#### Task goal:
Exactly retype the opening line of the entries and every line after it, ending with the line that contains "A CLI utility". Skip all pictures.

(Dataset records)
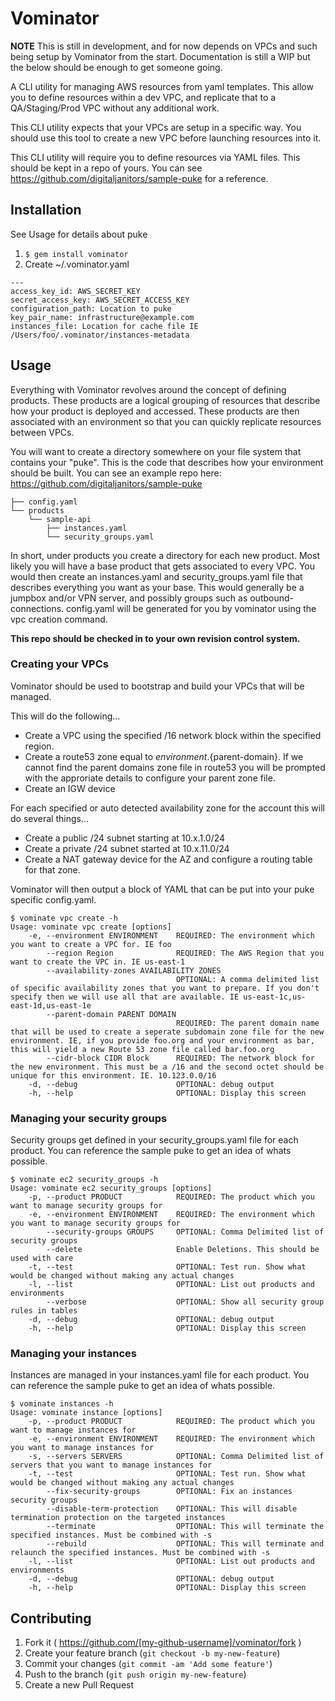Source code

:# Vominator


**NOTE** This is still in development, and for now depends on VPCs and such being setup by Vominator from the start. Documentation is still a WIP but the below should be enough to get someone going.

A CLI utility for managing AWS resources from yaml templates. This allow you to define resources within a dev VPC, and replicate that to a QA/Staging/Prod VPC without any additional work.

This CLI utility expects that your VPCs are setup in a specific way. You should use this tool to create a new VPC before launching resources into it.

This CLI utility will require you to define resources via YAML files. This should be kept in a repo of yours. You can see https://github.com/digitaljanitors/sample-puke for a reference.


## Installation

See Usage for details about puke

1. `$ gem install vominator`
2. Create ~/.vominator.yaml
```
---
access_key_id: AWS_SECRET_KEY
secret_access_key: AWS_SECRET_ACCESS_KEY
configuration_path: Location to puke
key_pair_name: infrastructure@example.com
instances_file: Location for cache file IE /Users/foo/.vominator/instances-metadata
```

## Usage

Everything with Vominator revolves around the concept of defining products. These products are a logical grouping of resources that describe how your product is deployed and accessed. These products are then associated with an environment so that you can quickly replicate resources between VPCs.

You will want to create a directory somewhere on your file system that contains your "puke". This is the code that describes how your environment should be built. You can see an example repo here: https://github.com/digitaljanitors/sample-puke

```
├── config.yaml
└── products
    └── sample-api
        ├── instances.yaml
        └── security_groups.yaml
```

In short, under products you create a directory for each new product. Most likely you will have a base product that gets associated to every VPC. You would then create an instances.yaml and security_groups.yaml file that describes everything you want as your base. This would generally be a jumpbox and/or VPN server, and possibly groups such as outbound-connections. config.yaml will be generated for you by vominator using the vpc creation command.

**This repo should be checked in to your own revision control system.**

### Creating your VPCs

Vominator should be used to bootstrap and build your VPCs that will be managed.

This will do the following...
* Create a VPC using the specified /16 network block within the specified region.
* Create a route53 zone equal to ${environment}.${parent-domain}. If we cannot find the parent domains zone file in route53 you will be prompted with the approriate details to configure your parent zone file.
* Create an IGW device

For each specified or auto detected availability zone for the account this will do several things...
* Create a public /24 subnet starting at 10.x.1.0/24
* Create a private /24 subnet started at 10.x.11.0/24
* Create a NAT gateway device for the AZ and configure a routing table for that zone.

Vominator will then output a block of YAML that can be put into your puke specific config.yaml.

```
$ vominate vpc create -h
Usage: vominate vpc create [options]
    -e, --environment ENVIRONMENT    REQUIRED: The environment which you want to create a VPC for. IE foo
        --region Region              REQUIRED: The AWS Region that you want to create the VPC in. IE us-east-1
        --availability-zones AVAILABILITY ZONES
                                     OPTIONAL: A comma delimited list of specific availability zones that you want to prepare. If you don't specify then we will use all that are available. IE us-east-1c,us-east-1d,us-east-1e
        --parent-domain PARENT DOMAIN
                                     REQUIRED: The parent domain name that will be used to create a seperate subdomain zone file for the new environment. IE, if you provide foo.org and your environment as bar, this will yield a new Route 53 zone file called bar.foo.org
        --cidr-block CIDR Block      REQUIRED: The network block for the new environment. This must be a /16 and the second octet should be unique for this environment. IE. 10.123.0.0/16
    -d, --debug                      OPTIONAL: debug output
    -h, --help                       OPTIONAL: Display this screen 
```

### Managing your security groups
Security groups get defined in your security_groups.yaml file for each product. You can reference the sample puke to get an idea of whats possible.

```
$ vominate ec2 security_groups -h
Usage: vominate ec2 security_groups [options]
    -p, --product PRODUCT            REQUIRED: The product which you want to manage security groups for
    -e, --environment ENVIRONMENT    REQUIRED: The environment which you want to manage security groups for
        --security-groups GROUPS     OPTIONAL: Comma Delimited list of security groups
        --delete                     Enable Deletions. This should be used with care
    -t, --test                       OPTIONAL: Test run. Show what would be changed without making any actual changes
    -l, --list                       OPTIONAL: List out products and environments
        --verbose                    OPTIONAL: Show all security group rules in tables
    -d, --debug                      OPTIONAL: debug output
    -h, --help                       OPTIONAL: Display this screen

```
### Managing your instances
Instances are managed in your instances.yaml file for each product. You can reference the sample puke to get an idea of whats possible.
```
$ vominate instances -h
Usage: vominate instance [options]
    -p, --product PRODUCT            REQUIRED: The product which you want to manage instances for
    -e, --environment ENVIRONMENT    REQUIRED: The environment which you want to manage instances for
    -s, --servers SERVERS            OPTIONAL: Comma Delimited list of servers that you want to manage instances for
    -t, --test                       OPTIONAL: Test run. Show what would be changed without making any actual changes
        --fix-security-groups        OPTIONAL: Fix an instances security groups
        --disable-term-protection    OPTIONAL: This will disable termination protection on the targeted instances
        --terminate                  OPTIONAL: This will terminate the specified instances. Must be combined with -s
        --rebuild                    OPTIONAL: This will terminate and relaunch the specified instances. Must be combined with -s
    -l, --list                       OPTIONAL: List out products and environments
    -d, --debug                      OPTIONAL: debug output
    -h, --help                       OPTIONAL: Display this screen
```


## Contributing

1. Fork it ( https://github.com/[my-github-username]/vominator/fork )
2. Create your feature branch (`git checkout -b my-new-feature`)
3. Commit your changes (`git commit -am 'Add some feature'`)
4. Push to the branch (`git push origin my-new-feature`)
5. Create a new Pull Request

#### Answer:
Source code

:# Vominator


**NOTE** This is still in development, and for now depends on VPCs and such being setup by Vominator from the start. Documentation is still a WIP but the below should be enough to get someone going.

A CLI utility for managing AWS resources from yaml templates. This allow you to define resources within a dev VPC, and replicate that to a QA/Staging/Prod VPC without any additional work.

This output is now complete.